[Opening INFORMATION PROVIDED section]

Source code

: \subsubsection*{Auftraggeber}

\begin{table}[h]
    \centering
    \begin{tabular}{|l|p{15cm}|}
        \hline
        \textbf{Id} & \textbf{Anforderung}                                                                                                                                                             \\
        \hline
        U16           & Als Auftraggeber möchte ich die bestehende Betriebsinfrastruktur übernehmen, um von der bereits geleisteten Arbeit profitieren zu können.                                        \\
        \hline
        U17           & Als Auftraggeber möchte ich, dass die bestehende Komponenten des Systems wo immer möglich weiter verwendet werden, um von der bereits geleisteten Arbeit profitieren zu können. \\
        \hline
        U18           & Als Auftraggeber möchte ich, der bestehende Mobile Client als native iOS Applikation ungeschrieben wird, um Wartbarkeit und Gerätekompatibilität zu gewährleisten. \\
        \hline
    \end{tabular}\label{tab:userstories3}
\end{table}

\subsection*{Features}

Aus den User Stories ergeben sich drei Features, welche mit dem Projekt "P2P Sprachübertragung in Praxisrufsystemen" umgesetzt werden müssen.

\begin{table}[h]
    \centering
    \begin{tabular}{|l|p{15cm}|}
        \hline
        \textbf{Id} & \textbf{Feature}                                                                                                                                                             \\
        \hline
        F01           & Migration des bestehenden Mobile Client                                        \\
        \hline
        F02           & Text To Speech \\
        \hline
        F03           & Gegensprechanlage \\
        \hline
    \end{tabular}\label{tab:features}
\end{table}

[Closing INFORMATION PROVIDED section]
[Opening INFORMATION PROVIDED section]

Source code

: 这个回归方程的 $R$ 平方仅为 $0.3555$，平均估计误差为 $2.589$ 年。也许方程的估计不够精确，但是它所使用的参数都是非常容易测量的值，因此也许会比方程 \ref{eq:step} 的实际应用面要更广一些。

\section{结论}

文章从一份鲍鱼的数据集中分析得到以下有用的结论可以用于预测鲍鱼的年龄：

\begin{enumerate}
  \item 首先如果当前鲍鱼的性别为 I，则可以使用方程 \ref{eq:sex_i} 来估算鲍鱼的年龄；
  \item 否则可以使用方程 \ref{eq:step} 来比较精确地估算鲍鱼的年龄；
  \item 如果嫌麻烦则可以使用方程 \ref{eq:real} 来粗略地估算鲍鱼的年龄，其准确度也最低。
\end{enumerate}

[Closing INFORMATION PROVIDED section]

### TASK
Take from the listing above each line containing "geleisteten".

### RESULT FOR THIS EXERCISE
        U16           & Als Auftraggeber möchte ich die bestehende Betriebsinfrastruktur übernehmen, um von der bereits geleisteten Arbeit profitieren zu können.                                        \\
        U17           & Als Auftraggeber möchte ich, dass die bestehende Komponenten des Systems wo immer möglich weiter verwendet werden, um von der bereits geleisteten Arbeit profitieren zu können. \\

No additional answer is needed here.